The DTLA was explicitly developed to meet the need for an assessment tool specifically addressing the language impairment encountered in the majority of neurodegenerative diseases. This test comprises 9 sensitive, easy-to-administer tasks designed to quickly (5 minutes) assess the language domains and abilities most frequently affected in these diseases, with particular attention paid to those with the best discrimination value among clinical syndromes. The results of the psychometric study of this new tool showed that it has good convergent and discriminant validity as well as very good internal consistency and test–retest reliability. This study also provides norms for the DTLA obtained from a sample of 545 healthy, community-dwelling, French-speaking adults. These individuals, aged between 50 and 80 years, with an education level varying between 2 and 26 years, were recruited in 4 French-speaking countries (Belgium, Canada (Quebec), France, and Switzerland). The development, validation, and standardization of such a screening instrument constitute a significant effort to meet the need for a language screening test adapted to neurodegenerative diseases.

As a screening test, the main goal of the DTLA is to determine whether an individual has language impairment. Although scores on specific subtests can provide information concerning the possible etiology of deficits, the tests were not designed to make differential diagnoses. The suggested cutoff and alert scores provided in this study for the DTLA should be used, respectively, to confirm the presence of a language impairment or to raise a flag and prompt further and more extensive language assessment. Other information collected during the medical visit may supplement the DTLA results, for example, specific complaints about language, word finding, speech, or syntactic problems apparent during the interview.

The large group of participants is a major strength of this normative study. Despite this significant number, however, further studies are needed to, for example, extend the DTLA normative data to include people aged 81 and above. Another limitation of the present study was the use of an incidental sampling method, which could have resulted in selection bias. Although a random sampling method would have been preferable, this study is a practical and relevant starting point for establishing DTLA norms for the French-speaking population.

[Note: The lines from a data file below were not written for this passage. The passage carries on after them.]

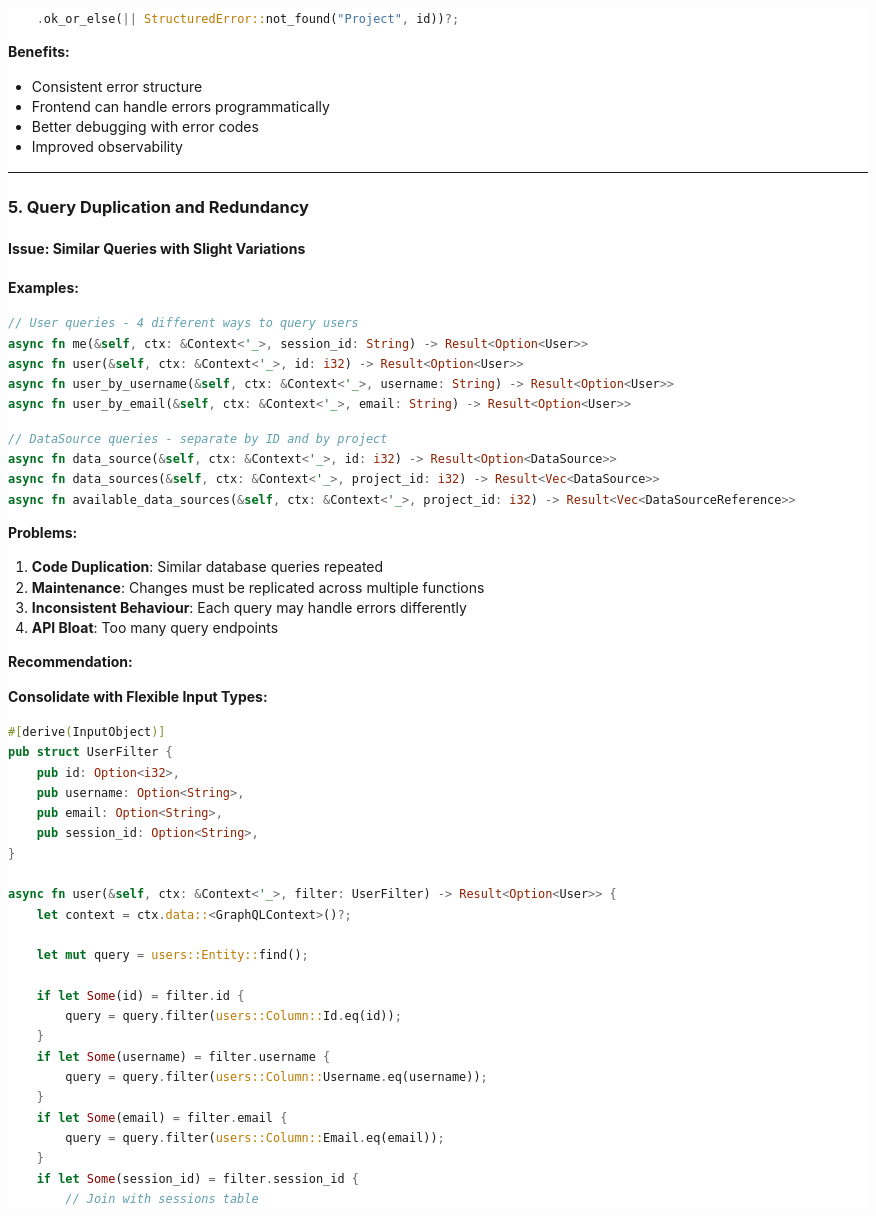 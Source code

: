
 ```rust
    .ok_or_else(|| StructuredError::not_found("Project", id))?;
```

**Benefits:**
- Consistent error structure
- Frontend can handle errors programmatically
- Better debugging with error codes
- Improved observability

---

### 5. Query Duplication and Redundancy

#### Issue: Similar Queries with Slight Variations

**Examples:**

```rust
// User queries - 4 different ways to query users
async fn me(&self, ctx: &Context<'_>, session_id: String) -> Result<Option<User>>
async fn user(&self, ctx: &Context<'_>, id: i32) -> Result<Option<User>>
async fn user_by_username(&self, ctx: &Context<'_>, username: String) -> Result<Option<User>>
async fn user_by_email(&self, ctx: &Context<'_>, email: String) -> Result<Option<User>>
```

```rust
// DataSource queries - separate by ID and by project
async fn data_source(&self, ctx: &Context<'_>, id: i32) -> Result<Option<DataSource>>
async fn data_sources(&self, ctx: &Context<'_>, project_id: i32) -> Result<Vec<DataSource>>
async fn available_data_sources(&self, ctx: &Context<'_>, project_id: i32) -> Result<Vec<DataSourceReference>>
```

**Problems:**
1. **Code Duplication**: Similar database queries repeated
2. **Maintenance**: Changes must be replicated across multiple functions
3. **Inconsistent Behaviour**: Each query may handle errors differently
4. **API Bloat**: Too many query endpoints

**Recommendation:**

**Consolidate with Flexible Input Types:**

```rust
#[derive(InputObject)]
pub struct UserFilter {
    pub id: Option<i32>,
    pub username: Option<String>,
    pub email: Option<String>,
    pub session_id: Option<String>,
}

async fn user(&self, ctx: &Context<'_>, filter: UserFilter) -> Result<Option<User>> {
    let context = ctx.data::<GraphQLContext>()?;

    let mut query = users::Entity::find();

    if let Some(id) = filter.id {
        query = query.filter(users::Column::Id.eq(id));
    }
    if let Some(username) = filter.username {
        query = query.filter(users::Column::Username.eq(username));
    }
    if let Some(email) = filter.email {
        query = query.filter(users::Column::Email.eq(email));
    }
    if let Some(session_id) = filter.session_id {
        // Join with sessions table
```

Culture has an impact on cognition, and therefore, it is important to use normative data specific to the population to which they are applied. This is particularly true for the assessment of language functions, considering the possible psycholinguistic (eg, vocabulary, familiarity of concepts) biases. The DTLA was created by selecting stimuli culturally adapted to the populations in the 4 French-speaking countries. Further studies are now necessary to develop DTLA versions in other languages.

Conclusion

To conclude, this study provides psychometric and normative data for the DTLA, a new screening test for the quick assessment of language abilities in adults and elderly people. These norms, established from a wide sample of individuals selected from the community in 4 French-speaking countries, will be useful to primary care and specialized clinicians in detecting language impairments associated with neurodegenerative diseases.

Footnotes

Authors’ Note: J.M. was responsible for the coordination of all aspects of the study. All the authors contributed to the study design. J.M. was responsible for the recruitment of participants in Canada. M.F. was responsible for the recruitment of participants in Switzerland. T.M.T. and A.R. were responsible for the recruitment of participants in France. L.F. was responsible for the recruitment of participants in Belgium. J.M. and M.W. analyzed and interpreted the data. All authors reviewed and gave final approval of the manuscript.

The authors declared no potential conflict of interest with respect to the research, authorship, and/or publication of this article.

Funding: The authors received no financial support for the research, authorship, and/or publication of this article.